WHAT IS NEEDED = Which lines of the data hold the word "sqlalchemy"? Copy all of them.

[Stored data entries]
☆ ☆ ☆ ☆
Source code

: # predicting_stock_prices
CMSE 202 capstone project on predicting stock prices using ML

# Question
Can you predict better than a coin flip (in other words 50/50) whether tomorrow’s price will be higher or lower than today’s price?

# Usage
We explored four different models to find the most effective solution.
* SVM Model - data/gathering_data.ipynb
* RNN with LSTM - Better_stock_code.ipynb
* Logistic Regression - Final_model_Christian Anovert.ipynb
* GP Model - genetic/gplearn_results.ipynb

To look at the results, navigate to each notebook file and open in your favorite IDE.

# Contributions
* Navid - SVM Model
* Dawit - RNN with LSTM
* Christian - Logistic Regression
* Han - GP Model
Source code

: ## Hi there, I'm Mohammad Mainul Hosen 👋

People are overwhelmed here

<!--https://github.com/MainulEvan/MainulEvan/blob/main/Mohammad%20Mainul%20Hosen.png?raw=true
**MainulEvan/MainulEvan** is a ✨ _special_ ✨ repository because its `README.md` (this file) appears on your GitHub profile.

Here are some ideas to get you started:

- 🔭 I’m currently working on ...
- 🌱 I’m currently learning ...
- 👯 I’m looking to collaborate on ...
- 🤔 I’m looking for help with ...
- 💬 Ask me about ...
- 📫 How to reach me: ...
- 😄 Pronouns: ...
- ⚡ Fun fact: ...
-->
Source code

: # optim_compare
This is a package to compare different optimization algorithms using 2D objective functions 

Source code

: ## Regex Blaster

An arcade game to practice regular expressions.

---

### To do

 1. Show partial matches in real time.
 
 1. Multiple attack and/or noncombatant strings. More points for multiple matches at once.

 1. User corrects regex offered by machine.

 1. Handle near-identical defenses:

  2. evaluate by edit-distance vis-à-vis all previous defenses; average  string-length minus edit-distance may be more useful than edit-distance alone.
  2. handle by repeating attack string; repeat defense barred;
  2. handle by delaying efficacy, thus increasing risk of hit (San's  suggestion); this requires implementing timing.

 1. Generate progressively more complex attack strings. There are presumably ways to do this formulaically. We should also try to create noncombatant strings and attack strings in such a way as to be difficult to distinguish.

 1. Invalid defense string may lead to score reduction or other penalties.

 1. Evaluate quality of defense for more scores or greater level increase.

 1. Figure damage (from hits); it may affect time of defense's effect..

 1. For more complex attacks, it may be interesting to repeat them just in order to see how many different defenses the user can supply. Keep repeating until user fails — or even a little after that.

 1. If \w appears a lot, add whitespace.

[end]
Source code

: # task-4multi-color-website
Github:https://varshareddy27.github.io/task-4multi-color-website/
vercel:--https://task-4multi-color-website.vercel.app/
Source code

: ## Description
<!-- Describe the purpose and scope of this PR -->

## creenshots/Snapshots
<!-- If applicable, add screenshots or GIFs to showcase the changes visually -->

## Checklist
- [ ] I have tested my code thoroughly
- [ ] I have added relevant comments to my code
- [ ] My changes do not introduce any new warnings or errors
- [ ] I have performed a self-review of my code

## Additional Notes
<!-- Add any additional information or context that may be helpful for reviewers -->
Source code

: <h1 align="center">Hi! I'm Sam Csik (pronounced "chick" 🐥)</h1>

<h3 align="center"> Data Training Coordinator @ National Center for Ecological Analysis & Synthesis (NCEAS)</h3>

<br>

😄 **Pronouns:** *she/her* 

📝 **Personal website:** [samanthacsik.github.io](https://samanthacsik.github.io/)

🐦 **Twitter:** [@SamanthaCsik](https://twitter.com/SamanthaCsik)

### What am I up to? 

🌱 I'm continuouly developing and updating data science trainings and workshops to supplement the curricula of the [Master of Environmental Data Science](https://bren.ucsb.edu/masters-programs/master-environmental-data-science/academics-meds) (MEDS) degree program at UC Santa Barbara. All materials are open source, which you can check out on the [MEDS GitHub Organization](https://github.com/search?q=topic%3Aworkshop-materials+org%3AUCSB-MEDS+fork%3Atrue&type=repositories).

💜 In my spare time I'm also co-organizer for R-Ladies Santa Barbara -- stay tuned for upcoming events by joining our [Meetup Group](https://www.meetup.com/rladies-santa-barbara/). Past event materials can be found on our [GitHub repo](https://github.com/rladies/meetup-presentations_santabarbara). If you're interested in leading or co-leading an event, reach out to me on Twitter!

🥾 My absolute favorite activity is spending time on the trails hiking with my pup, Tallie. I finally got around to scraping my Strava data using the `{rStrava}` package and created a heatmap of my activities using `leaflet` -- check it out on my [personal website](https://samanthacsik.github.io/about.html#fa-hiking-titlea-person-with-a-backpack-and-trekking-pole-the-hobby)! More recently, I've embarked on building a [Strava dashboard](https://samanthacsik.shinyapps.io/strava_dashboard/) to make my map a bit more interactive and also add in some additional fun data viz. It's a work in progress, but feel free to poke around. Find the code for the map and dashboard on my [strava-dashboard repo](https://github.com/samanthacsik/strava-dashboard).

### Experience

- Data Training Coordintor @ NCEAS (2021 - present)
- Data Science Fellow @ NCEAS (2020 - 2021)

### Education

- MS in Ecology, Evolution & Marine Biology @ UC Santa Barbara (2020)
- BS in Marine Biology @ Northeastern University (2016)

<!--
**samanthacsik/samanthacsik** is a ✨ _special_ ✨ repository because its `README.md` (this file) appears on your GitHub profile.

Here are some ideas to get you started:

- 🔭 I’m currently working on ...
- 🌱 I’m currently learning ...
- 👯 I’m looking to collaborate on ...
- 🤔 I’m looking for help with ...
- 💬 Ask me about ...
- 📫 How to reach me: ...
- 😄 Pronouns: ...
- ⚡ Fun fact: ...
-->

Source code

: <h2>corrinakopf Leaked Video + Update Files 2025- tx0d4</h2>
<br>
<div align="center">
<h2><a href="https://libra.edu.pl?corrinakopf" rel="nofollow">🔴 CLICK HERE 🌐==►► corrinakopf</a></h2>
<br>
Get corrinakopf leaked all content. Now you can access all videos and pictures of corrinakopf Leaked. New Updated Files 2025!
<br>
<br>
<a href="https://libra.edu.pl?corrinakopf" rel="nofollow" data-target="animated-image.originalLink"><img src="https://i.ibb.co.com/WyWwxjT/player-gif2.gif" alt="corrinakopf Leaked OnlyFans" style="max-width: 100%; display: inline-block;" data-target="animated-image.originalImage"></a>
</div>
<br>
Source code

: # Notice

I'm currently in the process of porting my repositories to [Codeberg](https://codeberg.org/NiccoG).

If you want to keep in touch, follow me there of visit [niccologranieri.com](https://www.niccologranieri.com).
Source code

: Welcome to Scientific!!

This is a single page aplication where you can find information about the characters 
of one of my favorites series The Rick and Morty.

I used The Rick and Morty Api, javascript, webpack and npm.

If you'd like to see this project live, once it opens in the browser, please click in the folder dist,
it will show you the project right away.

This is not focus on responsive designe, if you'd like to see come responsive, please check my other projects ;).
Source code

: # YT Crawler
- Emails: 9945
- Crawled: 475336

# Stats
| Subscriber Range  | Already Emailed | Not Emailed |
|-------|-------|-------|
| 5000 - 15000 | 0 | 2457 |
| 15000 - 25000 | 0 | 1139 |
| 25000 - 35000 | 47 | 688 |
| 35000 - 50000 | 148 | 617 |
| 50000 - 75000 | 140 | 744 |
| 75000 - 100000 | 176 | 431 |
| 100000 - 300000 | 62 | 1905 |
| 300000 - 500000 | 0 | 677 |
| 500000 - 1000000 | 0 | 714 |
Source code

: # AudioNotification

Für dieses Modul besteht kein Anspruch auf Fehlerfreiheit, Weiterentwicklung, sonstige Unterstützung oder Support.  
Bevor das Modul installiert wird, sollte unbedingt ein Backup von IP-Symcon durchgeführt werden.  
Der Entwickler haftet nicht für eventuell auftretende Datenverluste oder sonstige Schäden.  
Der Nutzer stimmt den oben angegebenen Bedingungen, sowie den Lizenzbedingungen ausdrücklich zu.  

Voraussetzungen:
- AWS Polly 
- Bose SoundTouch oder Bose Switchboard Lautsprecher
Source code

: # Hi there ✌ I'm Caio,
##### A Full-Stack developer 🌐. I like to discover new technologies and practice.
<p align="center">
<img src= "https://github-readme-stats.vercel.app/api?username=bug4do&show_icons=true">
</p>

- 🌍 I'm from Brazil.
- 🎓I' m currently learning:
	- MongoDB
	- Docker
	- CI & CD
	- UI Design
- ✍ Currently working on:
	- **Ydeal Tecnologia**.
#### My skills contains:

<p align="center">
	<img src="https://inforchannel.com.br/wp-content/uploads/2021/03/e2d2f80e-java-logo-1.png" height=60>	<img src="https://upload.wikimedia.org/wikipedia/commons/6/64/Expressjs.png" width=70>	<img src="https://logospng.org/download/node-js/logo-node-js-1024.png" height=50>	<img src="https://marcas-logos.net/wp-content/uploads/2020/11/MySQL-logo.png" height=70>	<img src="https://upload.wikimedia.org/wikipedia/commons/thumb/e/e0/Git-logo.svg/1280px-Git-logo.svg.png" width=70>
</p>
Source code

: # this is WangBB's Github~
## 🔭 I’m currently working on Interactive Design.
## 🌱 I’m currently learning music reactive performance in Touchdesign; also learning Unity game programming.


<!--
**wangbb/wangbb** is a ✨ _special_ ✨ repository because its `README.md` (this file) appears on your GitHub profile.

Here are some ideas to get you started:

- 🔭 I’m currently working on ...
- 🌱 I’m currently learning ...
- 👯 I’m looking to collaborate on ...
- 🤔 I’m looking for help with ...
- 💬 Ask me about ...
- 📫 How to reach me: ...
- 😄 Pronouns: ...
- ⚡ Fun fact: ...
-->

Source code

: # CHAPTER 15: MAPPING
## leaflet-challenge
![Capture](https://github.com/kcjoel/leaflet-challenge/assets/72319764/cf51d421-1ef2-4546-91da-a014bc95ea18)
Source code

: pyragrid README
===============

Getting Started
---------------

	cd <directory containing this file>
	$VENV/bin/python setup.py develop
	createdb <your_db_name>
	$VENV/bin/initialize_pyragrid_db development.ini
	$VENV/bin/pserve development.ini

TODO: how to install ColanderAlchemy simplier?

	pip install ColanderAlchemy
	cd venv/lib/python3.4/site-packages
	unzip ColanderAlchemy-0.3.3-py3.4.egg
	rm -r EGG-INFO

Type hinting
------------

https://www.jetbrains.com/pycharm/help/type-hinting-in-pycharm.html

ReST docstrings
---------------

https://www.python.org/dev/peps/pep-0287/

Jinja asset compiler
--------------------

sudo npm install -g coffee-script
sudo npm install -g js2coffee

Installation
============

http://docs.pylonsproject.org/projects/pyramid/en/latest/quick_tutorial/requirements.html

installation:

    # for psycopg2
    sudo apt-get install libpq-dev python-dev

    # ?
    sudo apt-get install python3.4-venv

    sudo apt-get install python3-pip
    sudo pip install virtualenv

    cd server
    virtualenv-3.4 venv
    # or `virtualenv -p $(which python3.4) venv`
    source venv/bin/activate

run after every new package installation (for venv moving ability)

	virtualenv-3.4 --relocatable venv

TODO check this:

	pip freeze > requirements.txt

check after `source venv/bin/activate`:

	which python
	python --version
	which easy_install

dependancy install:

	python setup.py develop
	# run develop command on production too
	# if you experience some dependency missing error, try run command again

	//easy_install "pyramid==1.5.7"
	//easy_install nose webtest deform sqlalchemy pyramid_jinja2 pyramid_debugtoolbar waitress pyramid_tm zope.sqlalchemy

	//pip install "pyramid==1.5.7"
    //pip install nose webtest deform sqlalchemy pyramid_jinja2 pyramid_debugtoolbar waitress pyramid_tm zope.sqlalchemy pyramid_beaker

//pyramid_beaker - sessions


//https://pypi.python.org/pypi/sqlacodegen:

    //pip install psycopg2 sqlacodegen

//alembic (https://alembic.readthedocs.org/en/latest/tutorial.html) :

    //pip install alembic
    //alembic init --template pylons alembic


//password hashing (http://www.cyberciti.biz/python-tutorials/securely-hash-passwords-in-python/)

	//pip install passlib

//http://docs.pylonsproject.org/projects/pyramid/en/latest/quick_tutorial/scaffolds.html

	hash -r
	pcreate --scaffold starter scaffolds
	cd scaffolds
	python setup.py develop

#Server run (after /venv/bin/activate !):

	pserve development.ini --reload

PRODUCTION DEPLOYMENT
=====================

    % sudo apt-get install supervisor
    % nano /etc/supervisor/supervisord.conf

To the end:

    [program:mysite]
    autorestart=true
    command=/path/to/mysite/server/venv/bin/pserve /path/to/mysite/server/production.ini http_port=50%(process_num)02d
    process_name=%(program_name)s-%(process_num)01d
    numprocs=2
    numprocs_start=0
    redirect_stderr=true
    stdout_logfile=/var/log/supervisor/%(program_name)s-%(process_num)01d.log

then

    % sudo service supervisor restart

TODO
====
☆ ☆ ☆ ☆
YOUR RESPONSE =
	//easy_install nose webtest deform sqlalchemy pyramid_jinja2 pyramid_debugtoolbar waitress pyramid_tm zope.sqlalchemy
    //pip install nose webtest deform sqlalchemy pyramid_jinja2 pyramid_debugtoolbar waitress pyramid_tm zope.sqlalchemy pyramid_beaker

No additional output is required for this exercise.